Reader’s Digest Association Inc, whose namesake magazine has been a staple of dentists’ offices for generations, said on Monday it planned to file for Chapter 11 bankruptcy for its US businesses as part of a prearranged plan with lenders to cut debt by 75 percent.
The media company, known worldwide for its family magazine filled with general-interest and inspirational stories, has been trying to cut costs since it was bought in 2007 by an investor group led by Ripplewood Holdings LLC.
The bankruptcy would take the form of a prearranged filing, which comes after a company has already reached deals with lenders to reduce debt.
The deal, if approved by a bankruptcy court, would allow Reader’s Digest to slash its debt load to US$550 million, from the current US$2.2 billion.
The arrangement would also allow the company to reduce its annual interest payments on remaining debt to less than US$80 million from about US$145 million, president and CEO Mary Berner said in an interview.
“Our deal has already been negotiated and hammered out with a majority of our creditors,” Berner said.
The arrangement “doesn’t affect our employees, it doesn’t affect the vast majority of vendors, it doesn’t mean we’ll do mass layoffs, it doesn’t mean we’re going to be selling off assets. It’s business as usual.”
The company, based in Pleasantville, New York, has said Reader’s Digest is the largest selling magazine in the world.
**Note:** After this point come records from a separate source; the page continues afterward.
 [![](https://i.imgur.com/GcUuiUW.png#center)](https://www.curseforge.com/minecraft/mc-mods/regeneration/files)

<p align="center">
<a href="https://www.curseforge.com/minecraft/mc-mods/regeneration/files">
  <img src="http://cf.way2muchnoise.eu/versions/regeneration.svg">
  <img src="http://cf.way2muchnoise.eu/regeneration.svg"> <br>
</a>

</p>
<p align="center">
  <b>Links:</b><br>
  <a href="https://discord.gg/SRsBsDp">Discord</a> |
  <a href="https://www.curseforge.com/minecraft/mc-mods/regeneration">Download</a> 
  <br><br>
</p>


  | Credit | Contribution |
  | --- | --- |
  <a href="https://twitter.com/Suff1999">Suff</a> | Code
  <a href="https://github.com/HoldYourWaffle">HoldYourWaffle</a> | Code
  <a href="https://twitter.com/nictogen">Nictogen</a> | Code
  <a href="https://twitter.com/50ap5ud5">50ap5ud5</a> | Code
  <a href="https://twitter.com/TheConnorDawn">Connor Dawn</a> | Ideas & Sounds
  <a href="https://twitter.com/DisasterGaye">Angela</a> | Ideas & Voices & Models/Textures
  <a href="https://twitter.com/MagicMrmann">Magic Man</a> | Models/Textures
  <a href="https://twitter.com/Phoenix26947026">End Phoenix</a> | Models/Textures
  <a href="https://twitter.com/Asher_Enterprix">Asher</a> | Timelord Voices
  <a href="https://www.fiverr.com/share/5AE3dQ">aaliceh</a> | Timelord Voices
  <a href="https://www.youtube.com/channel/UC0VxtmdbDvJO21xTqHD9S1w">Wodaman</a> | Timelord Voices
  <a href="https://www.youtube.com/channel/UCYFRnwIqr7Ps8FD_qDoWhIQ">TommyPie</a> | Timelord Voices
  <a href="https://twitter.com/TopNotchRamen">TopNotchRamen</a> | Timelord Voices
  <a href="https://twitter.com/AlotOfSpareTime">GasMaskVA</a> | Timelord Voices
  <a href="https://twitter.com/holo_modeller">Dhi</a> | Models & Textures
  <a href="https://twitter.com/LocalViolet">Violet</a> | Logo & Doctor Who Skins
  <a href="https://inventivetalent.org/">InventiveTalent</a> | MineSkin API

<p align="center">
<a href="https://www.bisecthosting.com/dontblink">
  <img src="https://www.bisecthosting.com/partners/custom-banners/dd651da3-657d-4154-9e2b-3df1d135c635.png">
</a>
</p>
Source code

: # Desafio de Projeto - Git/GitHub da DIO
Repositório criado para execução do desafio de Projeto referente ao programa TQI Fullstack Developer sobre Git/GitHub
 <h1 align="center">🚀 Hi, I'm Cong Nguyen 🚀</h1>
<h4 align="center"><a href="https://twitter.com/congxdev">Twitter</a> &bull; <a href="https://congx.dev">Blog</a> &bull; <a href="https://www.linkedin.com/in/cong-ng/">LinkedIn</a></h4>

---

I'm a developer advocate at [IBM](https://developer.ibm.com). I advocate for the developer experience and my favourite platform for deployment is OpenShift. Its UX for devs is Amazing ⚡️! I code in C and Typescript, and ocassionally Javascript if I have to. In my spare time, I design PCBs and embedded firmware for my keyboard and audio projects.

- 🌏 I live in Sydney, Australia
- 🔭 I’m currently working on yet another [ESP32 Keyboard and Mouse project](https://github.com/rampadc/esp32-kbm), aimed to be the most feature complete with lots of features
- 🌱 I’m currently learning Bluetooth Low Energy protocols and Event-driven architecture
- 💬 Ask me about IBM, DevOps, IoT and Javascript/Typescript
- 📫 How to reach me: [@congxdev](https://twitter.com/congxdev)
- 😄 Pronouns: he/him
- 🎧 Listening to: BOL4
The company has offices in 45 countries and sells books, magazines, recorded music collections and home videos.
Among other offerings, it also publishes the food magazine Every Day with Rachael Ray.
Ripplewood will have no ownership stake going forward either in the US or internationally.
Under the plan, the company will work with lenders to swap a portion of its US$1.6 billion in senior secured debt for equity, and transfer company ownership to the lender group.
The agreement, which is subject to court approval, also includes a commitment from some members of the senior lender group to provide US$150 million in debtor-in-possession financing, which would help fund operations during the reorganization.